■ Supplied records ■
=-=-=-=-=
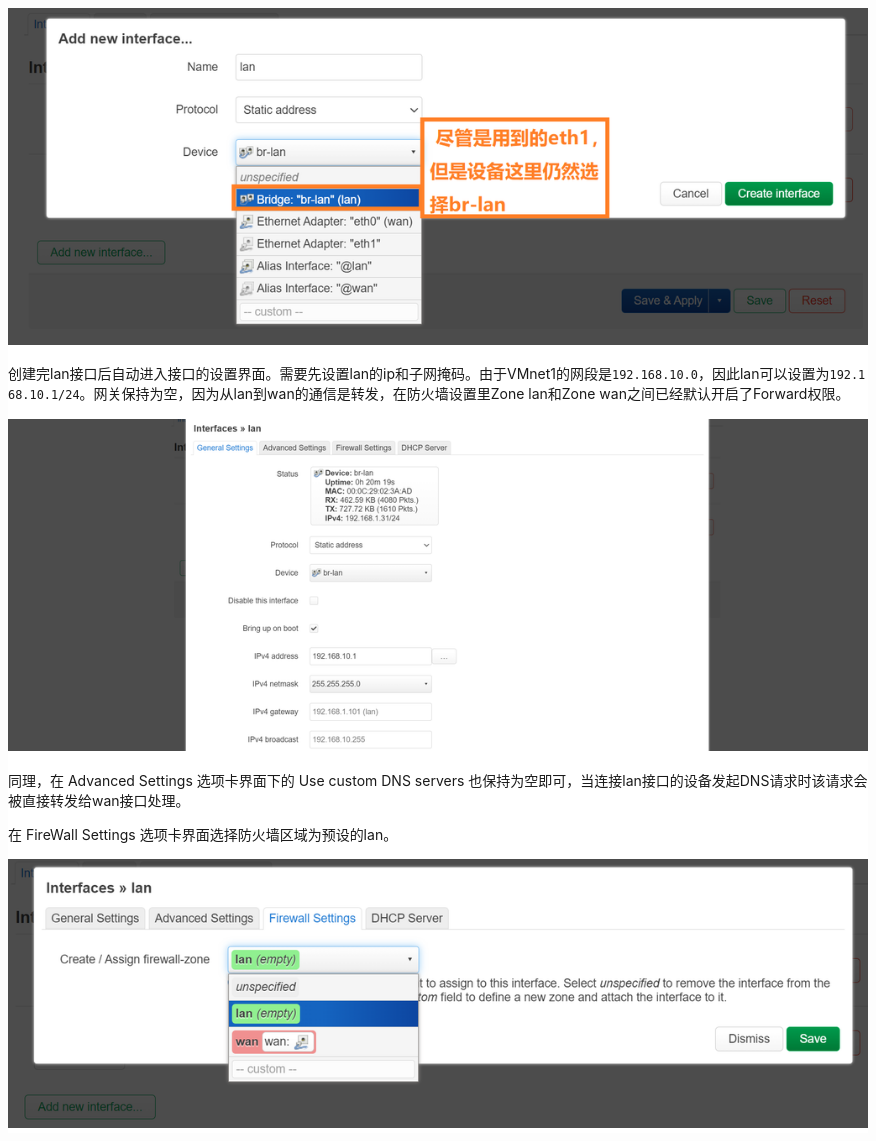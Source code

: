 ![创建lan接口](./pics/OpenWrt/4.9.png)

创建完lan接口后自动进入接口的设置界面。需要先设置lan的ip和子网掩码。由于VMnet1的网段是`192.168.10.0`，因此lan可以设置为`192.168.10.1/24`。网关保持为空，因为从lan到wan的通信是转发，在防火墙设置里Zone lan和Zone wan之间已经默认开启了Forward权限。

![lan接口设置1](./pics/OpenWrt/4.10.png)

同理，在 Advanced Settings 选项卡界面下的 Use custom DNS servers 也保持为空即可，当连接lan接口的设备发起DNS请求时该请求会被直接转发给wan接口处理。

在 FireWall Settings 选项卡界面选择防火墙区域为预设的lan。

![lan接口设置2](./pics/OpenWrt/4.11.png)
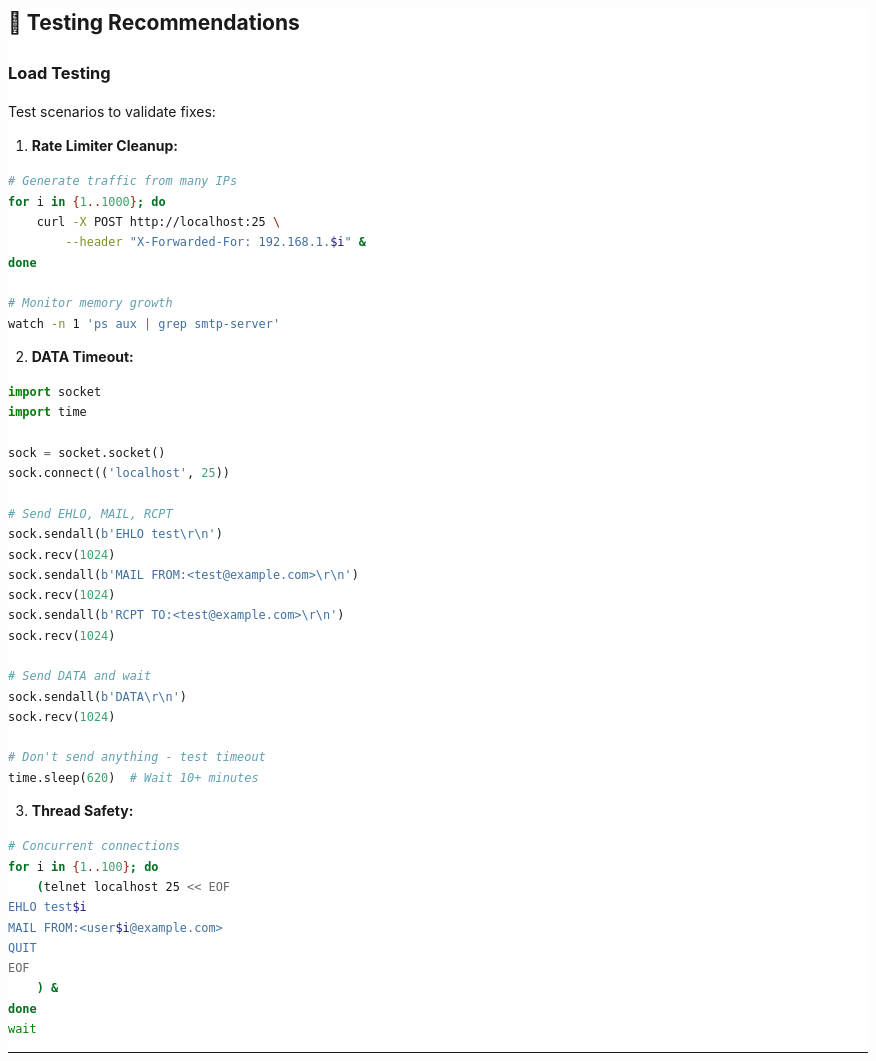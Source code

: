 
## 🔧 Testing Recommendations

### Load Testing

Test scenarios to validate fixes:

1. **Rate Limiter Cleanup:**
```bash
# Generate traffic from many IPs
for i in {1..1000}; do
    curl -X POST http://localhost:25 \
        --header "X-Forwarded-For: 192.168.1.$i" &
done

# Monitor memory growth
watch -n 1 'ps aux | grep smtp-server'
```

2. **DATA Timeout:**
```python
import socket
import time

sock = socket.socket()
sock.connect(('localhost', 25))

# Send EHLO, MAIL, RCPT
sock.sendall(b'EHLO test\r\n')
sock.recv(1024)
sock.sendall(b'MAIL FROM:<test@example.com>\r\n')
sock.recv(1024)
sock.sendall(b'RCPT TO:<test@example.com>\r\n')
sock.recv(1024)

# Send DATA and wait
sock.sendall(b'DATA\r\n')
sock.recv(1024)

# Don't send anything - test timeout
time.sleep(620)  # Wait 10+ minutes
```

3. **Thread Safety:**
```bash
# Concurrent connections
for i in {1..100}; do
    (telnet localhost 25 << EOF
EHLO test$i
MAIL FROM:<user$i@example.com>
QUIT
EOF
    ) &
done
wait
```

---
=-=-=-=-=
The pictures stay out; everything else in the records above must be repeated exactly.

Source code

: ![创建lan接口](./pics/OpenWrt/4.9.png)

创建完lan接口后自动进入接口的设置界面。需要先设置lan的ip和子网掩码。由于VMnet1的网段是`192.168.10.0`，因此lan可以设置为`192.168.10.1/24`。网关保持为空，因为从lan到wan的通信是转发，在防火墙设置里Zone lan和Zone wan之间已经默认开启了Forward权限。

![lan接口设置1](./pics/OpenWrt/4.10.png)

同理，在 Advanced Settings 选项卡界面下的 Use custom DNS servers 也保持为空即可，当连接lan接口的设备发起DNS请求时该请求会被直接转发给wan接口处理。

在 FireWall Settings 选项卡界面选择防火墙区域为预设的lan。

![lan接口设置2](./pics/OpenWrt/4.11.png)
Source code

: 
## 🔧 Testing Recommendations

### Load Testing

Test scenarios to validate fixes:

1. **Rate Limiter Cleanup:**
```bash
# Generate traffic from many IPs
for i in {1..1000}; do
    curl -X POST http://localhost:25 \
        --header "X-Forwarded-For: 192.168.1.$i" &
done

# Monitor memory growth
watch -n 1 'ps aux | grep smtp-server'
```

2. **DATA Timeout:**
```python
import socket
import time

sock = socket.socket()
sock.connect(('localhost', 25))

# Send EHLO, MAIL, RCPT
sock.sendall(b'EHLO test\r\n')
sock.recv(1024)
sock.sendall(b'MAIL FROM:<test@example.com>\r\n')
sock.recv(1024)
sock.sendall(b'RCPT TO:<test@example.com>\r\n')
sock.recv(1024)

# Send DATA and wait
sock.sendall(b'DATA\r\n')
sock.recv(1024)

# Don't send anything - test timeout
time.sleep(620)  # Wait 10+ minutes
```

3. **Thread Safety:**
```bash
# Concurrent connections
for i in {1..100}; do
    (telnet localhost 25 << EOF
EHLO test$i
MAIL FROM:<user$i@example.com>
QUIT
EOF
    ) &
done
wait
```

---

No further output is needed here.